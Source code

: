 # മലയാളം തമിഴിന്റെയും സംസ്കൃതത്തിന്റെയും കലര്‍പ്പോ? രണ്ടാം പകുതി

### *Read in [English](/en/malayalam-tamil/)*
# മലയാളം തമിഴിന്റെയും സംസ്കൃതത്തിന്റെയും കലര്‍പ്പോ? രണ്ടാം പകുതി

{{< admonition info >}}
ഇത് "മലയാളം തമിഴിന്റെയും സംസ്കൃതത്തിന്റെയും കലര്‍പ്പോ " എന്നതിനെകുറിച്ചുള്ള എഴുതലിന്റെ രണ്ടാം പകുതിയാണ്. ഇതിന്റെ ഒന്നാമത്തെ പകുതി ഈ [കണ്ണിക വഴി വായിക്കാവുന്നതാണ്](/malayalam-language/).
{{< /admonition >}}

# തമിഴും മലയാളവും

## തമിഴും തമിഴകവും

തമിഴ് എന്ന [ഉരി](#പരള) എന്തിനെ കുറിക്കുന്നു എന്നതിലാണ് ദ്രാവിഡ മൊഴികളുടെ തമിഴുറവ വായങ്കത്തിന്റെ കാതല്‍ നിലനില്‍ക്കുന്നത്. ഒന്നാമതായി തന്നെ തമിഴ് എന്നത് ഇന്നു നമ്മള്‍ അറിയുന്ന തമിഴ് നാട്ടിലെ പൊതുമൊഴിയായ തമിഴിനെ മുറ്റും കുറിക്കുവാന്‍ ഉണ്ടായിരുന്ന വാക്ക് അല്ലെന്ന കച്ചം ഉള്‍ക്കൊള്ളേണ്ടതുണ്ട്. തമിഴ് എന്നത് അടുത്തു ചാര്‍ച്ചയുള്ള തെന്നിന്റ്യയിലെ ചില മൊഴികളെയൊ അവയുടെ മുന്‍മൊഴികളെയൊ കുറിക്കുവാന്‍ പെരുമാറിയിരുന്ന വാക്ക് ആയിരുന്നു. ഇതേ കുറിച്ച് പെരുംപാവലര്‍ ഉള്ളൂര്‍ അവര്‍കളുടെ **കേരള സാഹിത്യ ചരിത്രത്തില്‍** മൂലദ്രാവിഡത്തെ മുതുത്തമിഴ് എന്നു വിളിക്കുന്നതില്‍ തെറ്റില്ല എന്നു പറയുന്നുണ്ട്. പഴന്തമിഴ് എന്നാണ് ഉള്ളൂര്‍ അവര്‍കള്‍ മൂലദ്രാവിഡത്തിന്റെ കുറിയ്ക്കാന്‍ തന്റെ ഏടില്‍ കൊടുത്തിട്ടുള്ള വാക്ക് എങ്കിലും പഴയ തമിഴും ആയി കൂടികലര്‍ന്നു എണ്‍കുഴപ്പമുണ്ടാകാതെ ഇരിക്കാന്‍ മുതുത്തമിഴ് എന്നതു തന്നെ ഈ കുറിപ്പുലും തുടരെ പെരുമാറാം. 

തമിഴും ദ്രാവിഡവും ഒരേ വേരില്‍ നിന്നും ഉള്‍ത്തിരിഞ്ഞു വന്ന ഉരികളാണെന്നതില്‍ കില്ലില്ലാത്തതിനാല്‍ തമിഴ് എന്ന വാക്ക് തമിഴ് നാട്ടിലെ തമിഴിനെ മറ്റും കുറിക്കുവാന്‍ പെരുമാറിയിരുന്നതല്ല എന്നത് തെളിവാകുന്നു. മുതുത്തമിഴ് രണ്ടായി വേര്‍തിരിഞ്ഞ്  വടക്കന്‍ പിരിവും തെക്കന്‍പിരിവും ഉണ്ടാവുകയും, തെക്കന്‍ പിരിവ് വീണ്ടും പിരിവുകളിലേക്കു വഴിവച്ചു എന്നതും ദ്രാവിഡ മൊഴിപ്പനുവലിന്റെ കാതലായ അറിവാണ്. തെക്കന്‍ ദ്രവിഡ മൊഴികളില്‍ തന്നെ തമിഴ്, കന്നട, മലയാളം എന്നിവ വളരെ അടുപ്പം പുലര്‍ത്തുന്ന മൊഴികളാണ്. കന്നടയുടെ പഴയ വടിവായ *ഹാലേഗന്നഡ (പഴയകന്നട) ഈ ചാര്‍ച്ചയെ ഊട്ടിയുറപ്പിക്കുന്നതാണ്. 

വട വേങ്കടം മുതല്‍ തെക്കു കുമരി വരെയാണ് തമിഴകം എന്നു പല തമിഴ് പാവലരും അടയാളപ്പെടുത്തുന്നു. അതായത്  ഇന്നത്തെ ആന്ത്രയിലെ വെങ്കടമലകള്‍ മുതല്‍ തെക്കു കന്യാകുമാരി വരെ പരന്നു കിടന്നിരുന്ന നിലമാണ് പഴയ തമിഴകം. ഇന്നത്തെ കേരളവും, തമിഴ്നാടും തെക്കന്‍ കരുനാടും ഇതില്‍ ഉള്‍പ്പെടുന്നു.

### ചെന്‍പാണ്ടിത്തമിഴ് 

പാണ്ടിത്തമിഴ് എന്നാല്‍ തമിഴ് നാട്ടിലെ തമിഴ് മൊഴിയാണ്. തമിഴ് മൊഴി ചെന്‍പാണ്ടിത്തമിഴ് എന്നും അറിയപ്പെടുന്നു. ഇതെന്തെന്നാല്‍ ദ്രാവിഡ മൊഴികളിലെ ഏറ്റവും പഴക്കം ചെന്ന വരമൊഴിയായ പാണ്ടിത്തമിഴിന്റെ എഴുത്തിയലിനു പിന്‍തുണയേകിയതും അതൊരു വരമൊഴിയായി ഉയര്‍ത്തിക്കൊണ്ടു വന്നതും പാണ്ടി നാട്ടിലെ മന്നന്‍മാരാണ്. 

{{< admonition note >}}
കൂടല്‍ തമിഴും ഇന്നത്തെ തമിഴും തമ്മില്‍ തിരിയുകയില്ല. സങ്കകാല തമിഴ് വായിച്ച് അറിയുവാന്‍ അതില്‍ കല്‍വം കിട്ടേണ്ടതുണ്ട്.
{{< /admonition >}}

──────

**Exercise goal:** What lines in the data above contain the word "malayalam"? Show them all.

**Exercise output:**
### *Read in [English](/en/malayalam-tamil/)*
ഇത് "മലയാളം തമിഴിന്റെയും സംസ്കൃതത്തിന്റെയും കലര്‍പ്പോ " എന്നതിനെകുറിച്ചുള്ള എഴുതലിന്റെ രണ്ടാം പകുതിയാണ്. ഇതിന്റെ ഒന്നാമത്തെ പകുതി ഈ [കണ്ണിക വഴി വായിക്കാവുന്നതാണ്](/malayalam-language/).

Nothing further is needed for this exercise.